▸ Activity: What are the lines from the top of the entries below through the line containing "Assign the policy</span></span>"? Return them exactly, both ends included, without the pictures.
*** Supplied material ***
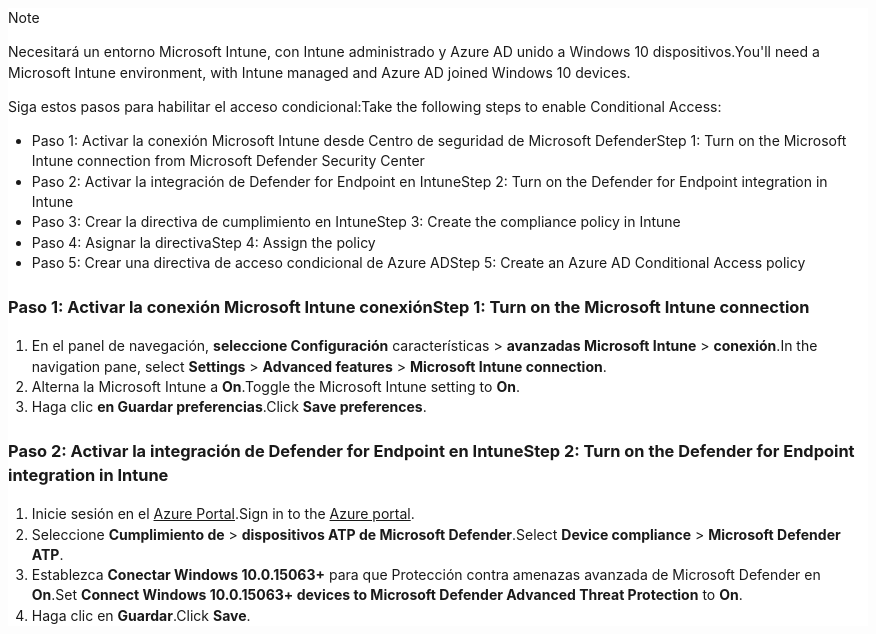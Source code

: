 
> [!NOTE]
> <span data-ttu-id="bd4b6-124">Necesitará un entorno Microsoft Intune, con Intune administrado y Azure AD unido a Windows 10 dispositivos.</span><span class="sxs-lookup"><span data-stu-id="bd4b6-124">You'll need a Microsoft Intune environment, with Intune managed and Azure AD joined Windows 10 devices.</span></span>

<span data-ttu-id="bd4b6-125">Siga estos pasos para habilitar el acceso condicional:</span><span class="sxs-lookup"><span data-stu-id="bd4b6-125">Take the following steps to enable Conditional Access:</span></span>
- <span data-ttu-id="bd4b6-126">Paso 1: Activar la conexión Microsoft Intune desde Centro de seguridad de Microsoft Defender</span><span class="sxs-lookup"><span data-stu-id="bd4b6-126">Step 1: Turn on the Microsoft Intune connection from Microsoft Defender Security Center</span></span>
- <span data-ttu-id="bd4b6-127">Paso 2: Activar la integración de Defender for Endpoint en Intune</span><span class="sxs-lookup"><span data-stu-id="bd4b6-127">Step 2: Turn on the Defender for Endpoint integration in Intune</span></span>
- <span data-ttu-id="bd4b6-128">Paso 3: Crear la directiva de cumplimiento en Intune</span><span class="sxs-lookup"><span data-stu-id="bd4b6-128">Step 3: Create the compliance policy in Intune</span></span>
- <span data-ttu-id="bd4b6-129">Paso 4: Asignar la directiva</span><span class="sxs-lookup"><span data-stu-id="bd4b6-129">Step 4: Assign the policy</span></span> 
- <span data-ttu-id="bd4b6-130">Paso 5: Crear una directiva de acceso condicional de Azure AD</span><span class="sxs-lookup"><span data-stu-id="bd4b6-130">Step 5: Create an Azure AD Conditional Access policy</span></span>


### <a name="step-1-turn-on-the-microsoft-intune-connection"></a><span data-ttu-id="bd4b6-131">Paso 1: Activar la conexión Microsoft Intune conexión</span><span class="sxs-lookup"><span data-stu-id="bd4b6-131">Step 1: Turn on the Microsoft Intune connection</span></span>
1. <span data-ttu-id="bd4b6-132">En el panel de navegación, **seleccione Configuración** características  >  **avanzadas Microsoft Intune**  >  **conexión**.</span><span class="sxs-lookup"><span data-stu-id="bd4b6-132">In the navigation pane, select **Settings** > **Advanced features** > **Microsoft Intune connection**.</span></span>
2. <span data-ttu-id="bd4b6-133">Alterna la Microsoft Intune a **On**.</span><span class="sxs-lookup"><span data-stu-id="bd4b6-133">Toggle the Microsoft Intune setting to **On**.</span></span>
3. <span data-ttu-id="bd4b6-134">Haga clic **en Guardar preferencias**.</span><span class="sxs-lookup"><span data-stu-id="bd4b6-134">Click **Save preferences**.</span></span>


### <a name="step-2-turn-on-the-defender-for-endpoint-integration-in-intune"></a><span data-ttu-id="bd4b6-135">Paso 2: Activar la integración de Defender for Endpoint en Intune</span><span class="sxs-lookup"><span data-stu-id="bd4b6-135">Step 2: Turn on the Defender for Endpoint integration in Intune</span></span>
1. <span data-ttu-id="bd4b6-136">Inicie sesión en el [Azure Portal](https://portal.azure.com).</span><span class="sxs-lookup"><span data-stu-id="bd4b6-136">Sign in to the [Azure portal](https://portal.azure.com).</span></span>
2. <span data-ttu-id="bd4b6-137">Seleccione **Cumplimiento de**  >  **dispositivos ATP de Microsoft Defender**.</span><span class="sxs-lookup"><span data-stu-id="bd4b6-137">Select **Device compliance** > **Microsoft Defender ATP**.</span></span>
3. <span data-ttu-id="bd4b6-138">Establezca **Conectar Windows 10.0.15063+** para que Protección contra amenazas avanzada de Microsoft Defender en **On**.</span><span class="sxs-lookup"><span data-stu-id="bd4b6-138">Set **Connect Windows 10.0.15063+ devices to Microsoft Defender Advanced Threat Protection** to **On**.</span></span>
4. <span data-ttu-id="bd4b6-139">Haga clic en **Guardar**.</span><span class="sxs-lookup"><span data-stu-id="bd4b6-139">Click **Save**.</span></span>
*** End of Supplied material ***
▸ Solution for this exercise:
Source code

: 
> [!NOTE]
> <span data-ttu-id="bd4b6-124">Necesitará un entorno Microsoft Intune, con Intune administrado y Azure AD unido a Windows 10 dispositivos.</span><span class="sxs-lookup"><span data-stu-id="bd4b6-124">You'll need a Microsoft Intune environment, with Intune managed and Azure AD joined Windows 10 devices.</span></span>

<span data-ttu-id="bd4b6-125">Siga estos pasos para habilitar el acceso condicional:</span><span class="sxs-lookup"><span data-stu-id="bd4b6-125">Take the following steps to enable Conditional Access:</span></span>
- <span data-ttu-id="bd4b6-126">Paso 1: Activar la conexión Microsoft Intune desde Centro de seguridad de Microsoft Defender</span><span class="sxs-lookup"><span data-stu-id="bd4b6-126">Step 1: Turn on the Microsoft Intune connection from Microsoft Defender Security Center</span></span>
- <span data-ttu-id="bd4b6-127">Paso 2: Activar la integración de Defender for Endpoint en Intune</span><span class="sxs-lookup"><span data-stu-id="bd4b6-127">Step 2: Turn on the Defender for Endpoint integration in Intune</span></span>
- <span data-ttu-id="bd4b6-128">Paso 3: Crear la directiva de cumplimiento en Intune</span><span class="sxs-lookup"><span data-stu-id="bd4b6-128">Step 3: Create the compliance policy in Intune</span></span>
- <span data-ttu-id="bd4b6-129">Paso 4: Asignar la directiva</span><span class="sxs-lookup"><span data-stu-id="bd4b6-129">Step 4: Assign the policy</span></span> 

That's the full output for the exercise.